Using tristeza virus to provide citrus with anti-microbial or insecticidal protection
Article written by Bill Dawson, Kirsten Pelz-Stelinski, Elizabeth Grafton-Cardwell, Peggy G. Lemaux, & Lukasz Stelinski.
Revised August 30, 2018.
What is the technique?
A novel way to kill Asian citrus psyllids is to insert into the citrus plant insect-derived or plant-derived peptides. These are short portions of protein that have insecticidal (kill the insect) or antimicrobial (kill CLas) activity. An example of a plant-based insecticidal peptide is lectins, that act against phloem-feeding insects. Lectins affect receptors in the insect gut, causing lesions that prevent the insect from feeding, and so it dies. Antimicrobial peptides affect the internal communities of endosymbiotic (helpful) bacteria in psyllids, reducing psyllid fitness. Antimicrobial peptides also have the potential to kill CLas bacteria directly, if selective antimicrobials can be found, engineered into plants, and delivered to the psyllid.
Using viruses as delivery tools
Antimicrobial peptides could be inserted into citrus via genetic engineering, but this approach requires replanting of existing citrus trees and the process would need to be repeated for each variety of citrus. An alternative method to deliver peptides, is to engineer a mild strain of the citrus tristeza virus (CTV) that, in itself is not damaging to citrus, but it can express insecticidal or antimicrobial peptides. This altered CTV would act as a carrier to inoculate trees and so would not require the trees to be replanted – creating an approach that is much faster than engineering the plant.
In order to show visually where the virus ends up in the tree, Dawson created a virus that makes a visual green fluorescent protein (GFP). CTV was shown to produce GFP (green color) to very high levels (below) throughout the tree. Recently, Dawson and his collaborators have used the vector to produce a wide range of antimicrobial peptides to control HLB.

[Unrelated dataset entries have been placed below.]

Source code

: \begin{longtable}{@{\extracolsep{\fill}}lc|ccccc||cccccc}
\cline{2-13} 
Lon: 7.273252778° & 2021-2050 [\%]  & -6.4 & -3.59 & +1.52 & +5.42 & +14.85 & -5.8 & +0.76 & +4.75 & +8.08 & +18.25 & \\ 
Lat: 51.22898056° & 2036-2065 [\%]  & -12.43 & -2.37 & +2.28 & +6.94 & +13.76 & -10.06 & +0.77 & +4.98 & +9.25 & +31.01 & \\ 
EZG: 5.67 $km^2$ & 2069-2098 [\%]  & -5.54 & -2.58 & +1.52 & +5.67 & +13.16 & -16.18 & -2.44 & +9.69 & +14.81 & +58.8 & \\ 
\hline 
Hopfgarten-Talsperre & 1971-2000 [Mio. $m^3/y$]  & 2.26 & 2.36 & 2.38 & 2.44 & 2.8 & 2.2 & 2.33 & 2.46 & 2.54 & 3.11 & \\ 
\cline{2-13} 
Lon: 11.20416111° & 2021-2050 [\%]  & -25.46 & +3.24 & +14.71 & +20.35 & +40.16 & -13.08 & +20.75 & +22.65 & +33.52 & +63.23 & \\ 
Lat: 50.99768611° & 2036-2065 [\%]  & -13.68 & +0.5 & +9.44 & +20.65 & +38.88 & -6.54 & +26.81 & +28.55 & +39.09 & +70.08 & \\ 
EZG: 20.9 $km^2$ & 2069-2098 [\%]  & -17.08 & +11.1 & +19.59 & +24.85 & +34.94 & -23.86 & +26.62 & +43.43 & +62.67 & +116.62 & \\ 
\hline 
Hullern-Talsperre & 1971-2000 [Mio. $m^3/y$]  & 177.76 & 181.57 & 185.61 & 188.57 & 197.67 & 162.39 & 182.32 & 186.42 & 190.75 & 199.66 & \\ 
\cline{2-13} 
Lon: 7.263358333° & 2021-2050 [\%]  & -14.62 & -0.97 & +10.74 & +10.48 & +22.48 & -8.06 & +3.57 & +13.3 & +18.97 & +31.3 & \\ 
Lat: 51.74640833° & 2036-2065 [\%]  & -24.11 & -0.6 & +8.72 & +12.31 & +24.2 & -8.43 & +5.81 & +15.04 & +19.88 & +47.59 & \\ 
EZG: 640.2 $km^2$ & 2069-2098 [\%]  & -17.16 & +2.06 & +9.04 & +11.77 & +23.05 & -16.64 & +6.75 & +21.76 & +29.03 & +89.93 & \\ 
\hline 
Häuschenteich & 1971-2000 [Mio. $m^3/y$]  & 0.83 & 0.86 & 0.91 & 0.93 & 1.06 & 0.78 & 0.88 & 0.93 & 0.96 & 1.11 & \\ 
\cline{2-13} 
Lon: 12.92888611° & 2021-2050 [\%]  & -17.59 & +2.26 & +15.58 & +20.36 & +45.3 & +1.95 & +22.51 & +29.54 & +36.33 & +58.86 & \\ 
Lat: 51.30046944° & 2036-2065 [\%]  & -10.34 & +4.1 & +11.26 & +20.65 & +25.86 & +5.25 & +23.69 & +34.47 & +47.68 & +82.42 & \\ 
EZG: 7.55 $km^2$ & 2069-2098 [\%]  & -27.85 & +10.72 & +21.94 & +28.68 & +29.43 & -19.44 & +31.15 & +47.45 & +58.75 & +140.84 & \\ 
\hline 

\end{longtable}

Who is working on the Project?
Bill Dawson at the University of Florida, has pioneered research on development of CTV vectors to transport foreign genes within plants. Through his laboratories’ research, CTV vectors have been developed to express foreign genes throughout citrus trees, acting like ‘vehicles’ to deliver antimicrobials into the tree. Dr. Kirsten Pelz-Stelinski, also of the University of Florida is collaborating in learning how the insecticidal peptides affect psyllids.
What are the challenges and opportunities?
Citrus budwood, containing a mild strain of CTV that makes insecticidal or antibacterial peptides specific for psyllids, could be grafted onto nursery trees. Or, the CTV budwood could be graft-inoculated onto existing trees, negating the need for tree removal and replanting, and would not require developing new technologies for different varieties. Because making the peptide is not a permanent ability of the virus, it eliminates the possibility of the trait escaping in pollen. The major limiting factors in developing this technology are finding effective antimicrobial and insecticidal peptides to incorporate into the CTV and obtaining approval for their use from the FDA and EPA. To this end, on May 10, 2018 USDA APHIS released a draft Environmental Impact Statement for a 45 d period for public comment (https://www.regulations.gov/docket?D=APHIS-2017-0018). This document describes the environmental impacts that might result from the environmental release throughout Florida of genetically engineered Citrus tristeza virus. They also included an analysis of the plant pest risks associated with using this engineered virus as a biological control agent to help manage HLB.
Citation: Dawson, W.O., Bar-Joseph, M., Garnsey, and Moreno, P. 2015. Citrus Tristeza Virus: Making an Ally from an Enemy. Annual Review of Phytopathology 53: 137-155. http://www.annualreviews.org/doi/full/10.1146/annurev-phyto-080614-120012
Funding source: This project is funded by USDA-NIFA.